De Guingand realized he no longer had a role in the British Army. His only option was to retire, but he was still only a temporary wartime major-general. He could not afford to retire at his substantive rank of colonel. De Guingand appealed to his old boss for help, but Montgomery declined to get involved in what he considered a petty administrative detail far beneath the level of a great commander. Bedell Smith, however, was outraged by de Guingand’s situation and he brought it to Ike’s attention. After Eisenhower intervened personally at the highest levels of the British government, de Guingand finally received promotion to the substantive rank of major-general on September 10, 1946. He retired five months later. 

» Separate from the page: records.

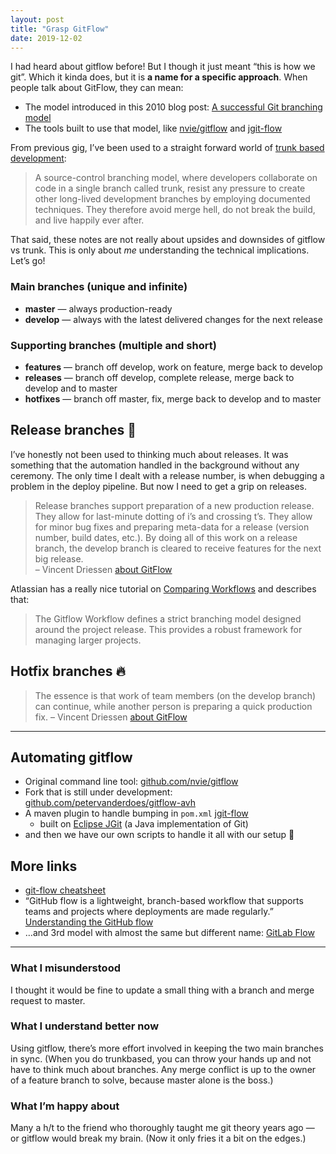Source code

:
 ```yaml
---
layout: post
title: "Grasp GitFlow"
date: 2019-12-02
---
```


I had heard about gitflow before! But I though it just meant “this is how we git”. Which it kinda does, but it is **a name for a specific approach**. When people talk about GitFlow, they can mean:

- The model introduced in this 2010 blog post: [A successful Git branching model](https://nvie.com/posts/a-successful-git-branching-model/)
- The tools built to use that model, like [nvie/gitflow](https://github.com/nvie/gitflow) and [jgit-flow](https://bitbucket.org/atlassian/jgit-flow/src/develop/)

From previous gig, I’ve been used to a straight forward world of [trunk based development](https://trunkbaseddevelopment.com/):

> A source-control branching model, where developers collaborate on code in a single branch called trunk, resist any pressure to create other long-lived development branches by employing documented techniques. They therefore avoid merge hell, do not break the build, and live happily ever after.

That said, these notes are not really about upsides and downsides of gitflow vs trunk. This is only about _me_ understanding the technical implications. Let’s go!

### Main branches (unique and infinite)

- **master** — always production-ready
- **develop** — always with the latest delivered changes for the next release

### Supporting branches (multiple and short)

- **features** — branch off develop, work on feature, merge back to develop
- **releases** — branch off develop, complete release, merge back to develop and to master
- **hotfixes** — branch off master, fix, merge back to develop and to master

## Release branches 🚀

I’ve honestly not been used to thinking much about releases. It was something that the automation handled in the background without any ceremony. The only time I dealt with a release number, is when debugging a problem in the deploy pipeline. But now I need to get a grip on releases.

> Release branches support preparation of a new production release. They allow for last-minute dotting of i’s and crossing t’s. They allow for minor bug fixes and preparing meta-data for a release (version number, build dates, etc.). By doing all of this work on a release branch, the develop branch is cleared to receive features for the next big release. <br>– Vincent Driessen [about GitFlow](https://nvie.com/posts/a-successful-git-branching-model/)

Atlassian has a really nice tutorial on [Comparing Workflows](https://www.atlassian.com/git/tutorials/comparing-workflows) and describes that:

> The Gitflow Workflow defines a strict branching model designed around the project release. This provides a robust framework for managing larger projects.

## Hotfix branches 🔥

> The essence is that work of team members (on the develop branch) can continue, while another person is preparing a quick production fix. – Vincent Driessen [about GitFlow](https://nvie.com/posts/a-successful-git-branching-model/)

---

## Automating gitflow

- Original command line tool: [github.com/nvie/gitflow](https://github.com/nvie/gitflow)
- Fork that is still under development: [github.com/petervanderdoes/gitflow-avh](https://github.com/petervanderdoes/gitflow-avh)
- A maven plugin to handle bumping in `pom.xml` [jgit-flow](https://bitbucket.org/atlassian/jgit-flow/src/develop/)
  - built on [Eclipse JGit](https://www.eclipse.org/jgit/) (a Java implementation of Git)
- and then we have our own scripts to handle it all with our setup 🤖

## More links

- [git-flow cheatsheet](https://danielkummer.github.io/git-flow-cheatsheet/)
- “GitHub flow is a lightweight, branch-based workflow that supports teams and projects where deployments are made regularly.” [Understanding the GitHub flow](https://guides.github.com/introduction/flow/index.html)
- …and 3rd model with almost the same but different name: [GitLab Flow](https://docs.gitlab.com/ee/topics/gitlab_flow.html)

---

### What I misunderstood

I thought it would be fine to update a small thing with a branch and merge request to master.

### What I understand better now

Using gitflow, there’s more effort involved in keeping the two main branches in sync. (When you do trunkbased, you can throw your hands up and not have to think much about branches. Any merge conflict is up to the owner of a feature branch to solve, because master alone is the boss.)

### What I’m happy about

Many a h/t to the friend who thoroughly taught me git theory years ago — or gitflow would break my brain. (Now it only fries it a bit on the edges.)
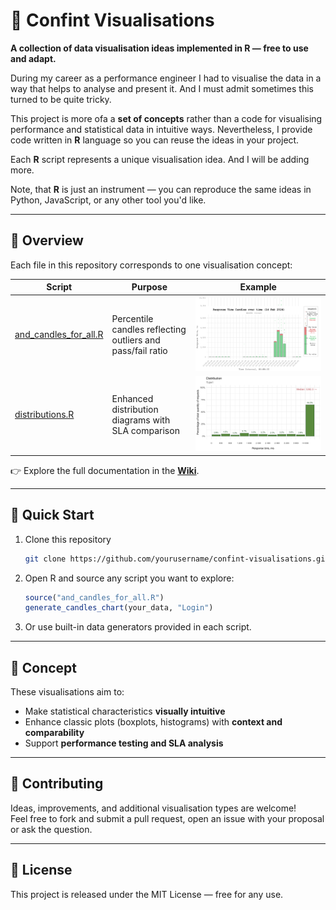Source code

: # 🎨 Confint Visualisations

**A collection of data visualisation ideas implemented in R — free to use and adapt.**

During my career as a performance engineer I had to visualise the data in a way that helps to analyse and present it. And I must admit sometimes this turned to be quite tricky.

This project is more ofa a **set of concepts** rather than a code for visualising performance and statistical data in intuitive ways. Nevertheless, I provide code written in **R** language so you can reuse the ideas in your project.

Each **R** script represents a unique visualisation idea. And I will be adding more.

Note, that **R** is just an instrument — you can reproduce the same ideas in Python, JavaScript, or any other tool you'd like.

---

## 🧭 Overview

Each file in this repository corresponds to one visualisation concept:

| Script                                                                                      | Purpose                                                    | Example                              |
|---------------------------------------------------------------------------------------------|------------------------------------------------------------|--------------------------------------|
| [and_candles_for_all.R](https://github.com/forkintheass/confint/wiki/and_candles_for_all.R) | Percentile candles reflecting outliers and pass/fail ratio | ![](images/clipboard-3874127004.png) |
| [distributions.R](https://github.com/forkintheass/confint/wiki/distributions.R)             | Enhanced distribution diagrams with SLA comparison         | ![](images/distrib_single.png)       |

👉 Explore the full documentation in the **[Wiki](https://github.com/forkintheass/confint/wiki)**.

---

## 🚀 Quick Start

1. Clone this repository  
   ```bash
   git clone https://github.com/yourusername/confint-visualisations.git
   ```

2. Open R and source any script you want to explore:  
   ```r
   source("and_candles_for_all.R")
   generate_candles_chart(your_data, "Login")
   ```

3. Or use built-in data generators provided in each script.

---

## 🧠 Concept

These visualisations aim to:
- Make statistical characteristics **visually intuitive**
- Enhance classic plots (boxplots, histograms) with **context and comparability**
- Support **performance testing and SLA analysis**

---

## 🤝 Contributing

Ideas, improvements, and additional visualisation types are welcome!  
Feel free to fork and submit a pull request, open an issue with your proposal or ask the question.

---

## 📄 License

This project is released under the MIT License — free for any use.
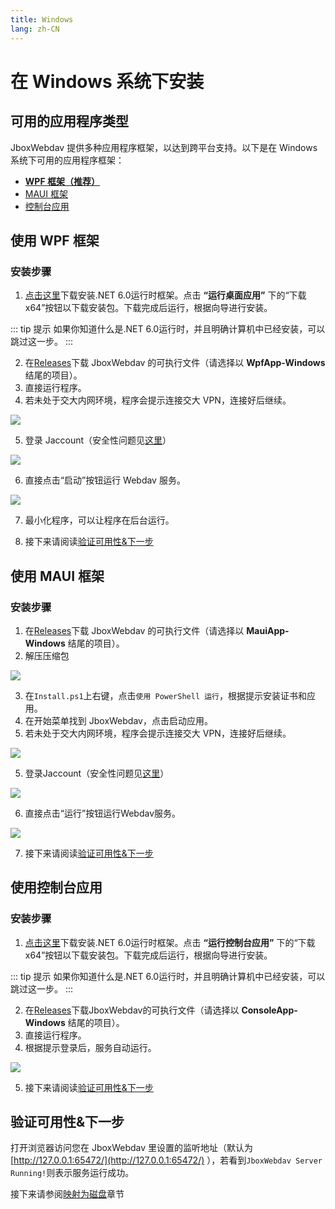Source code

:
 ```yaml
---
title: Windows
lang: zh-CN
---
```


# 在 Windows 系统下安装

## 可用的应用程序类型
JboxWebdav 提供多种应用程序框架，以达到跨平台支持。以下是在 Windows 系统下可用的应用程序框架：

- [**WPF 框架（推荐）**](#使用-wpf-框架)
- [MAUI 框架](#使用-maui-框架)
- [控制台应用](#使用控制台应用)

## 使用 WPF 框架
### 安装步骤
1. [点击这里](https://dotnet.microsoft.com/zh-cn/download/dotnet/6.0/runtime)下载安装.NET 6.0运行时框架。点击 **“运行桌面应用”** 下的“下载x64”按钮以下载安装包。下载完成后运行，根据向导进行安装。

::: tip 提示
如果你知道什么是.NET 6.0运行时，并且明确计算机中已经安装，可以跳过这一步。
:::

2. 在[Releases](https://github.com/1357310795/JboxWebdav/releases)下载 JboxWebdav 的可执行文件（请选择以 **WpfApp-Windows** 结尾的项目）。
3. 直接运行程序。
4. 若未处于交大内网环境，程序会提示连接交大 VPN，连接好后继续。

![](https://s2.loli.net/2022/08/01/7bi1gGhDj2EIwXm.png)

5. 登录 Jaccount（安全性问题见[这里](../about/readme.md#安全性说明)）

![](https://s2.loli.net/2022/07/03/YXpRmdWC1QHSMrz.png)

6. 直接点击“启动”按钮运行 Webdav 服务。

![](https://s2.loli.net/2022/08/01/YujkUPdKIiXfbAT.png)

7. 最小化程序，可以让程序在后台运行。

8. 接下来请阅读[验证可用性&下一步](#验证可用性-下一步)

## 使用 MAUI 框架
### 安装步骤
1. 在[Releases](https://github.com/1357310795/JboxWebdav/releases)下载 JboxWebdav 的可执行文件（请选择以 **MauiApp-Windows** 结尾的项目）。
2. 解压压缩包

![](https://s2.loli.net/2022/08/01/a6TCM1QZJBI8sNR.png)

3. 在`Install.ps1`上右键，点击`使用 PowerShell 运行`，根据提示安装证书和应用。
4. 在开始菜单找到 JboxWebdav，点击启动应用。
4. 若未处于交大内网环境，程序会提示连接交大 VPN，连接好后继续。

![](https://s2.loli.net/2022/08/01/KjLmOkc2FSVM94s.png)

5. 登录Jaccount（安全性问题见[这里](../about/readme.md#安全性说明)）

![](https://s2.loli.net/2022/08/01/q9zWCLYDGoHAPMt.png)

6. 直接点击“运行”按钮运行Webdav服务。

![](https://s2.loli.net/2022/08/01/LTnyPaBmrdpOjHR.png)

7. 接下来请阅读[验证可用性&下一步](#验证可用性-下一步)

## 使用控制台应用
### 安装步骤
1. [点击这里](https://dotnet.microsoft.com/zh-cn/download/dotnet/6.0/runtime)下载安装.NET 6.0运行时框架。点击 **“运行控制台应用”** 下的“下载x64”按钮以下载安装包。下载完成后运行，根据向导进行安装。

::: tip 提示
如果你知道什么是.NET 6.0运行时，并且明确计算机中已经安装，可以跳过这一步。
:::

2. 在[Releases](https://github.com/1357310795/JboxWebdav/releases)下载JboxWebdav的可执行文件（请选择以 **ConsoleApp-Windows** 结尾的项目）。
3. 直接运行程序。
4. 根据提示登录后，服务自动运行。

![](https://s2.loli.net/2022/08/01/h9mkcH5ta3nPpSG.png)

5. 接下来请阅读[验证可用性&下一步](#验证可用性-下一步)

## 验证可用性&下一步
打开浏览器访问您在 JboxWebdav 里设置的监听地址（默认为 [http://127.0.0.1:65472/](http://127.0.0.1:65472/) ），若看到`JboxWebdav Server Running!`则表示服务运行成功。

接下来请参阅[映射为磁盘](../setup/Mount-Raidrive.md)章节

The United States recognized de Giungand’s value. In April 1945 the U.S. awarded him the Legion of Merit in the degree of Commander, and in January 1948 the U.S. Army presented him with the Distinguished Service Medal. After the war de Guingand became a successful businessman in South Africa. But as Montgomery’s vitriolic pot shots at Eisenhower continued throughout the 1950s and into the 1960s, de Guingand increasingly leaned toward sympathizing with Ike, who cited him no fewer than 15 times in the endnotes of his 1948 book, Crusade in Europe. That book infuriated Montgomery, which naturally increased the growing separation between de Guingand and his former boss. Nonetheless, de Guingand was one of the eight official pallbearers at Montgomery’s state funeral on April 1, 1976.

Sir Francis Wilfred de Guingand died at Cannes, France, on June 29, 1979. His place in the history of World War II is best summed up by what Eisenhower wrote in Crusade in Europe about the chief of staff of the 21st Army Group: “He was Major-General Francis de Guingand, ‘Freddy’ to all his associates in SHAEF and in other high headquarters. He lived the code of the Allies and his tremendous capacity, ability, and energy were devoted to the co-ordination of plan and detail that was absolutely essential to victory.”